O reverendo Amilton Gomes de Paula, apontado como um dos intermediários da AstraZeneca, chorou durante seu depoimento à CPI da Covid, nesta terça-feira (3), e pediu “desculpas ao Brasil”.

Ele disse que o maior erro que ele cometeu foi ter se aproximado dos representantes da Davati Medical Supply, empresa que supostamente teria 400 mil doses de vacina Covid-19 para vender.

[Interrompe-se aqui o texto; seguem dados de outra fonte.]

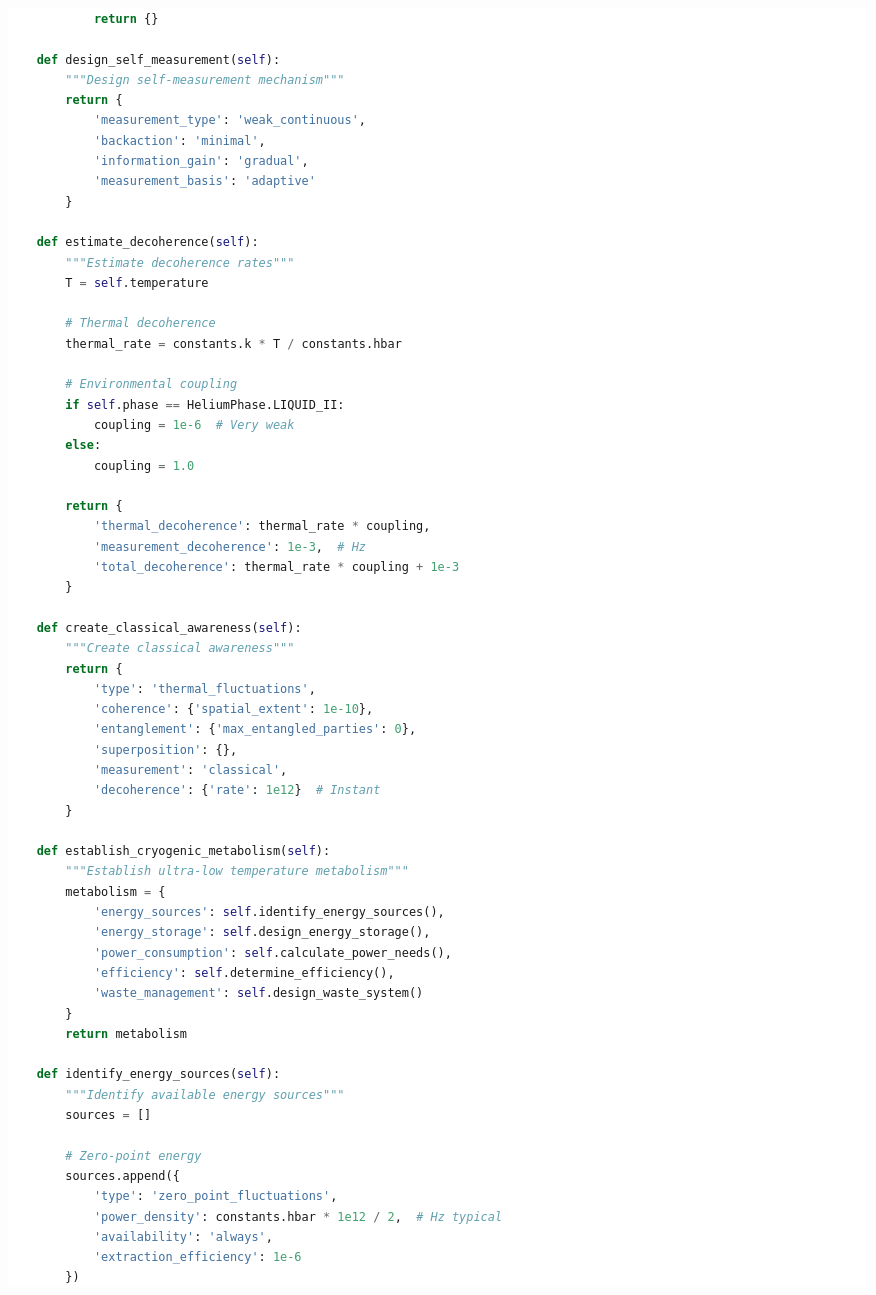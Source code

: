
 ```python
            return {}
    
    def design_self_measurement(self):
        """Design self-measurement mechanism"""
        return {
            'measurement_type': 'weak_continuous',
            'backaction': 'minimal',
            'information_gain': 'gradual',
            'measurement_basis': 'adaptive'
        }
    
    def estimate_decoherence(self):
        """Estimate decoherence rates"""
        T = self.temperature
        
        # Thermal decoherence
        thermal_rate = constants.k * T / constants.hbar
        
        # Environmental coupling
        if self.phase == HeliumPhase.LIQUID_II:
            coupling = 1e-6  # Very weak
        else:
            coupling = 1.0
        
        return {
            'thermal_decoherence': thermal_rate * coupling,
            'measurement_decoherence': 1e-3,  # Hz
            'total_decoherence': thermal_rate * coupling + 1e-3
        }
    
    def create_classical_awareness(self):
        """Create classical awareness"""
        return {
            'type': 'thermal_fluctuations',
            'coherence': {'spatial_extent': 1e-10},
            'entanglement': {'max_entangled_parties': 0},
            'superposition': {},
            'measurement': 'classical',
            'decoherence': {'rate': 1e12}  # Instant
        }
    
    def establish_cryogenic_metabolism(self):
        """Establish ultra-low temperature metabolism"""
        metabolism = {
            'energy_sources': self.identify_energy_sources(),
            'energy_storage': self.design_energy_storage(),
            'power_consumption': self.calculate_power_needs(),
            'efficiency': self.determine_efficiency(),
            'waste_management': self.design_waste_system()
        }
        return metabolism
    
    def identify_energy_sources(self):
        """Identify available energy sources"""
        sources = []
        
        # Zero-point energy
        sources.append({
            'type': 'zero_point_fluctuations',
            'power_density': constants.hbar * 1e12 / 2,  # Hz typical
            'availability': 'always',
            'extraction_efficiency': 1e-6
        })
```
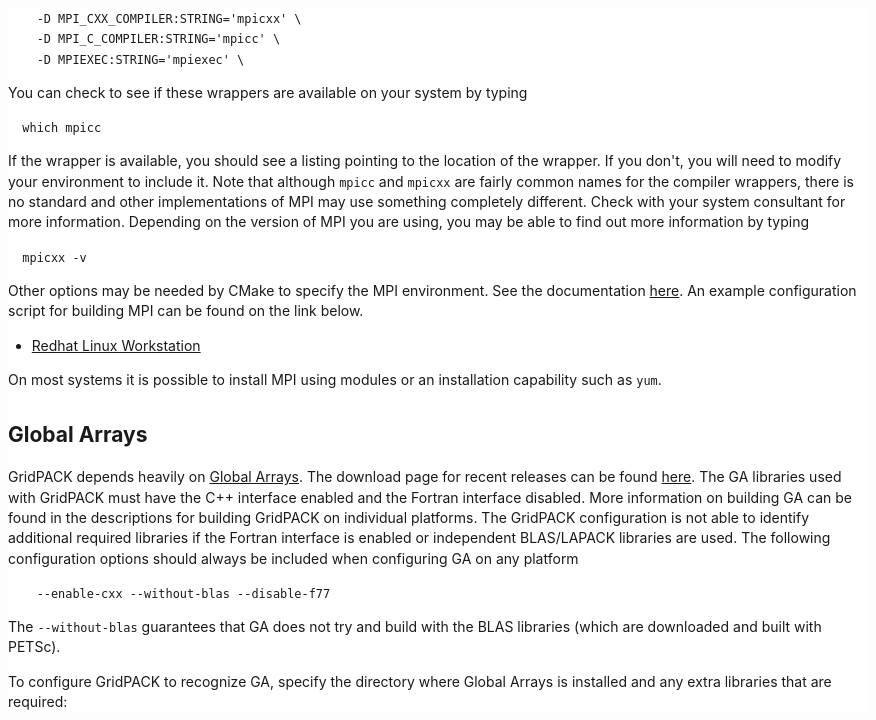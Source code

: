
 ```
    -D MPI_CXX_COMPILER:STRING='mpicxx' \
    -D MPI_C_COMPILER:STRING='mpicc' \
    -D MPIEXEC:STRING='mpiexec' \
```

You can check to see if these wrappers are available on your system by typing

```
  which mpicc
```

If the wrapper is available, you should see a listing pointing to the location
of the wrapper. If you don't, you will need to modify your environment to
include it. Note that although `mpicc` and `mpicxx` are
fairly common names for the compiler wrappers, there is no standard and other
implementations of MPI may use something completely different. Check with your
system consultant for more information. Depending on the version of MPI you are
using, you may be able to find out more information by typing

```
  mpicxx -v
```

Other options may be needed by CMake to specify the MPI environment.  See the
documentation
[here](http://www.cmake.org/cmake/help/v2.8.8/cmake.html#module:FindMPI).
An example configuration script for building MPI can be found on the link
below.

* [Redhat Linux Workstation](DUMMY.md)

On most systems it is possible to install MPI using modules or an installation
capability such as `yum`.

## Global Arrays

GridPACK depends heavily on [Global Arrays](https://github.com/GlobalArrays/ga).
The download page for recent releases can be found
[here](https://github.com/GlobalArrays/ga/releases).  The GA libraries used with
GridPACK must have the C++ interface enabled and the Fortran interface disabled.
More information on building GA can be found in the descriptions for building
GridPACK on individual platforms. The GridPACK configuration is not able to
identify additional required libraries if the Fortran interface is enabled or
independent BLAS/LAPACK libraries are used.  The following configuration options
should always be included when configuring GA on any platform

```
    --enable-cxx --without-blas --disable-f77
```

The `--without-blas` guarantees that GA does not try and build with the
BLAS libraries (which are downloaded and built with PETSc).

To configure GridPACK to recognize GA, specify the directory where Global Arrays
is installed and any extra libraries that are required:
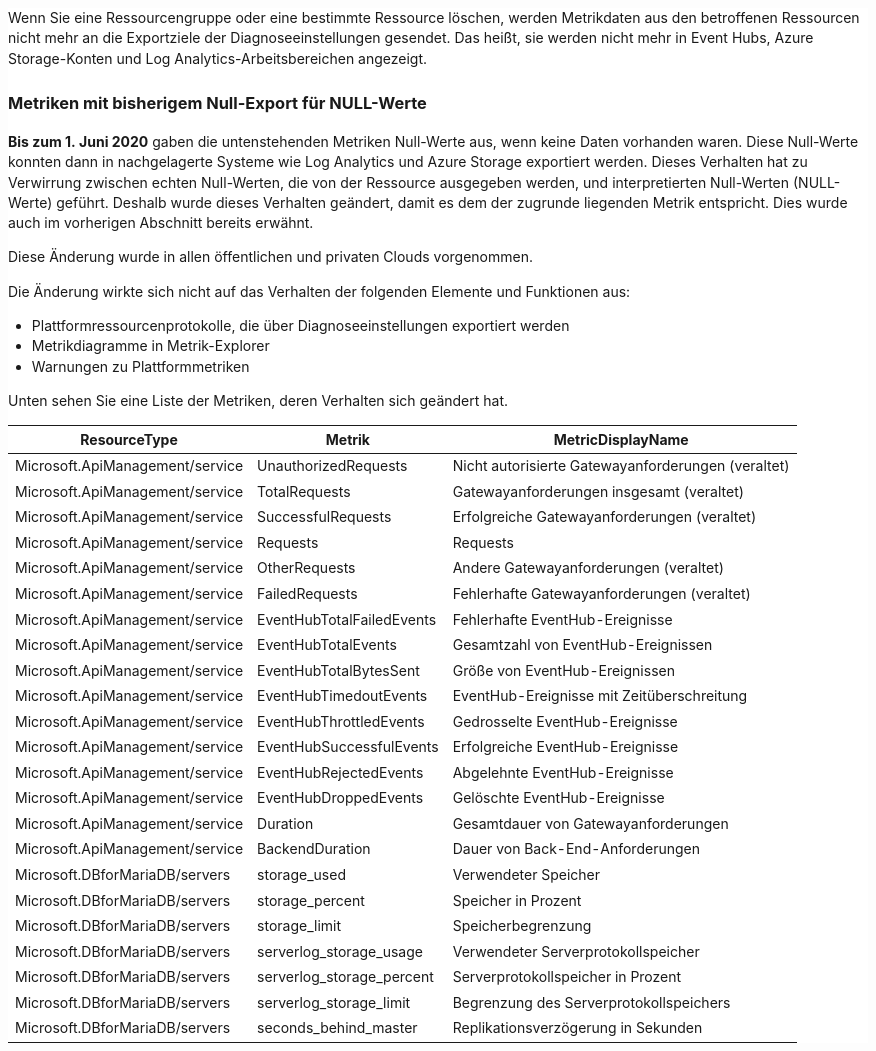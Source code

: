 Wenn Sie eine Ressourcengruppe oder eine bestimmte Ressource löschen, werden Metrikdaten aus den betroffenen Ressourcen nicht mehr an die Exportziele der Diagnoseeinstellungen gesendet. Das heißt, sie werden nicht mehr in Event Hubs, Azure Storage-Konten und Log Analytics-Arbeitsbereichen angezeigt.

### <a name="metrics-that-used-to-export-zero-for-null"></a>Metriken mit bisherigem Null-Export für NULL-Werte

**Bis zum 1. Juni 2020** gaben die untenstehenden Metriken Null-Werte aus, wenn keine Daten vorhanden waren. Diese Null-Werte konnten dann in nachgelagerte Systeme wie Log Analytics und Azure Storage exportiert werden.  Dieses Verhalten hat zu Verwirrung zwischen echten Null-Werten, die von der Ressource ausgegeben werden, und interpretierten Null-Werten (NULL-Werte) geführt. Deshalb wurde dieses Verhalten geändert, damit es dem der zugrunde liegenden Metrik entspricht. Dies wurde auch im vorherigen Abschnitt bereits erwähnt. 

Diese Änderung wurde in allen öffentlichen und privaten Clouds vorgenommen.

Die Änderung wirkte sich nicht auf das Verhalten der folgenden Elemente und Funktionen aus: 
   - Plattformressourcenprotokolle, die über Diagnoseeinstellungen exportiert werden
   - Metrikdiagramme in Metrik-Explorer
   - Warnungen zu Plattformmetriken
 
Unten sehen Sie eine Liste der Metriken, deren Verhalten sich geändert hat. 

| ResourceType                    | Metrik               |  MetricDisplayName  | 
|---------------------------------|----------------------|---------------------|
| Microsoft.ApiManagement/service | UnauthorizedRequests |  Nicht autorisierte Gatewayanforderungen (veraltet)  | 
| Microsoft.ApiManagement/service | TotalRequests |  Gatewayanforderungen insgesamt (veraltet)  | 
| Microsoft.ApiManagement/service | SuccessfulRequests |  Erfolgreiche Gatewayanforderungen (veraltet)  | 
| Microsoft.ApiManagement/service | Requests |  Requests  | 
| Microsoft.ApiManagement/service | OtherRequests |  Andere Gatewayanforderungen (veraltet)  | 
| Microsoft.ApiManagement/service | FailedRequests |  Fehlerhafte Gatewayanforderungen (veraltet)  | 
| Microsoft.ApiManagement/service | EventHubTotalFailedEvents |  Fehlerhafte EventHub-Ereignisse  | 
| Microsoft.ApiManagement/service | EventHubTotalEvents |  Gesamtzahl von EventHub-Ereignissen  | 
| Microsoft.ApiManagement/service | EventHubTotalBytesSent |  Größe von EventHub-Ereignissen  | 
| Microsoft.ApiManagement/service | EventHubTimedoutEvents |  EventHub-Ereignisse mit Zeitüberschreitung  | 
| Microsoft.ApiManagement/service | EventHubThrottledEvents |  Gedrosselte EventHub-Ereignisse  | 
| Microsoft.ApiManagement/service | EventHubSuccessfulEvents |  Erfolgreiche EventHub-Ereignisse  | 
| Microsoft.ApiManagement/service | EventHubRejectedEvents |  Abgelehnte EventHub-Ereignisse  | 
| Microsoft.ApiManagement/service | EventHubDroppedEvents |  Gelöschte EventHub-Ereignisse  | 
| Microsoft.ApiManagement/service | Duration |  Gesamtdauer von Gatewayanforderungen  | 
| Microsoft.ApiManagement/service | BackendDuration |  Dauer von Back-End-Anforderungen  | 
| Microsoft.DBforMariaDB/servers | storage_used |  Verwendeter Speicher  | 
| Microsoft.DBforMariaDB/servers | storage_percent |  Speicher in Prozent  | 
| Microsoft.DBforMariaDB/servers | storage_limit |  Speicherbegrenzung  | 
| Microsoft.DBforMariaDB/servers | serverlog_storage_usage |  Verwendeter Serverprotokollspeicher  | 
| Microsoft.DBforMariaDB/servers | serverlog_storage_percent |  Serverprotokollspeicher in Prozent  | 
| Microsoft.DBforMariaDB/servers | serverlog_storage_limit |  Begrenzung des Serverprotokollspeichers  | 
| Microsoft.DBforMariaDB/servers | seconds_behind_master |  Replikationsverzögerung in Sekunden  |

“O maior erro que eu cometi foi ter aberto a porta da minha casa [para os representantes da Davati. Eu tinha perdido um ente querido. Eu queria vacina para o Brasil. Eu tenho culpa sim. Hoje de madrugada, antes de vir para a CPI, eu dobrei os meus joelhos e orei e peço desculpas ao Brasil. O que eu cometi, não agradou aos olhos de Deus”, disse o reverendo.

Durante a oitiva, o reverendo evitou implicar integrantes do governo federal em relação às tratativas com a Davati e falou diversas vezes que foi induzido a erro por negociantes. Mensagens encontradas no celular do cabo Luiz Paulo Dominguetti citou o envolvimento de Jair Bolsonaro e da primeira-dama nas negociações com a entidade comandada pelo reverendo Amilton. Ele disse que reiteradas vezes que não tinha o objetivo de fraudar o Ministério da Saúde na compra bilionária.

“Quem me conhece, sabe que eu dou o meu sapato, minhas roupas… Eu vendi o meu carro para dar para a igreja e esse erro que eu cometi, se eu pudesse voltar, eu voltaria. Peço perdão a todos os deputados e todos os senadores. Jamais eu fraudei ou tirei algo de alguém”, declarou o religioso.